Work required - Write the number of lines in the material below that contain "ArrayBlockingQueue", with no other words.

Recorded data -
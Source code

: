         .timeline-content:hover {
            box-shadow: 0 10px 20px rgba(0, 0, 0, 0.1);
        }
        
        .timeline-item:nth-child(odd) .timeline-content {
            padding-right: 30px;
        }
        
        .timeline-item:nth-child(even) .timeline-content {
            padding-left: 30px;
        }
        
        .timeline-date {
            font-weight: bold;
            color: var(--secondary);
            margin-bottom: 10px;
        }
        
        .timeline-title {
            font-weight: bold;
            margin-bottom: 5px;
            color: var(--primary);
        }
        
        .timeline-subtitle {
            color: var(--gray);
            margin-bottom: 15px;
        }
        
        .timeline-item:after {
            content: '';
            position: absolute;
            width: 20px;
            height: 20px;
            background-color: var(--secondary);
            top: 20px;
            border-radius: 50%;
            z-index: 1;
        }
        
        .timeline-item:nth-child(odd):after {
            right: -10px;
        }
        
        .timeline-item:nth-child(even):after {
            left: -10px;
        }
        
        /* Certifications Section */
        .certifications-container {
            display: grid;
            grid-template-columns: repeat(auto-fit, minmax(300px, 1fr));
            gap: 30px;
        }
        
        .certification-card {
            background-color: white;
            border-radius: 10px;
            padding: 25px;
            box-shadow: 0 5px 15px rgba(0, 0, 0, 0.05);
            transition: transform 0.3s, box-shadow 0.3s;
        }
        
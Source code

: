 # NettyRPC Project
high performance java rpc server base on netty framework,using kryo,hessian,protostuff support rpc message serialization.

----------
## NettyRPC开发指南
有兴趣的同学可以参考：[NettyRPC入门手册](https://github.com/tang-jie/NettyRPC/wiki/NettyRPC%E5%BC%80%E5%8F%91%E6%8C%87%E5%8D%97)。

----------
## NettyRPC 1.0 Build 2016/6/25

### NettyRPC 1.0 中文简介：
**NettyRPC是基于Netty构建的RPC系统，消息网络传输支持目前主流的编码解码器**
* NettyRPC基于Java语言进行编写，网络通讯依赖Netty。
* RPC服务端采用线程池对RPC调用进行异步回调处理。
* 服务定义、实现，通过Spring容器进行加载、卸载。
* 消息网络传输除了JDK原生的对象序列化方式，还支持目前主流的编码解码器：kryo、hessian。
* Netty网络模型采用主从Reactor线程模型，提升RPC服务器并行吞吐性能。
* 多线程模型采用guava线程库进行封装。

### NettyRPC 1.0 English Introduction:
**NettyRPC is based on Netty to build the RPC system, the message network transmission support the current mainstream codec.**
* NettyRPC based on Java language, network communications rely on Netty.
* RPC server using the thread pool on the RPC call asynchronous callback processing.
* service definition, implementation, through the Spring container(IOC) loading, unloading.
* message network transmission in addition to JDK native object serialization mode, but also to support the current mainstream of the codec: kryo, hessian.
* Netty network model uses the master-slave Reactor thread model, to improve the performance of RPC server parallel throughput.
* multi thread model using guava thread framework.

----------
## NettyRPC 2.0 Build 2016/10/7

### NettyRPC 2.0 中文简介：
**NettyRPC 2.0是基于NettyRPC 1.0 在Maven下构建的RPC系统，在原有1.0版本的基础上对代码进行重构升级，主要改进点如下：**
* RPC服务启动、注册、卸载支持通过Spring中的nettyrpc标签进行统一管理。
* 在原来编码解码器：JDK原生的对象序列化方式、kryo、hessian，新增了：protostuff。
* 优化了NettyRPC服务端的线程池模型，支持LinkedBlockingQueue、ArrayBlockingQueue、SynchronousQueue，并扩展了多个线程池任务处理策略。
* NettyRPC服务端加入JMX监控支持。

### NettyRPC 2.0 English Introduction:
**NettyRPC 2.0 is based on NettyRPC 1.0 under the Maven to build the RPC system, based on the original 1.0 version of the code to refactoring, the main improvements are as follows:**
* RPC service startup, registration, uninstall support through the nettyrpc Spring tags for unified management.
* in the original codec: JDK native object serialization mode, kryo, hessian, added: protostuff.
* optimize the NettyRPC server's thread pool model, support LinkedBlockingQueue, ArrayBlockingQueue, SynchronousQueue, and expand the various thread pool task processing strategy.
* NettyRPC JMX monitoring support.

Exercise response - 2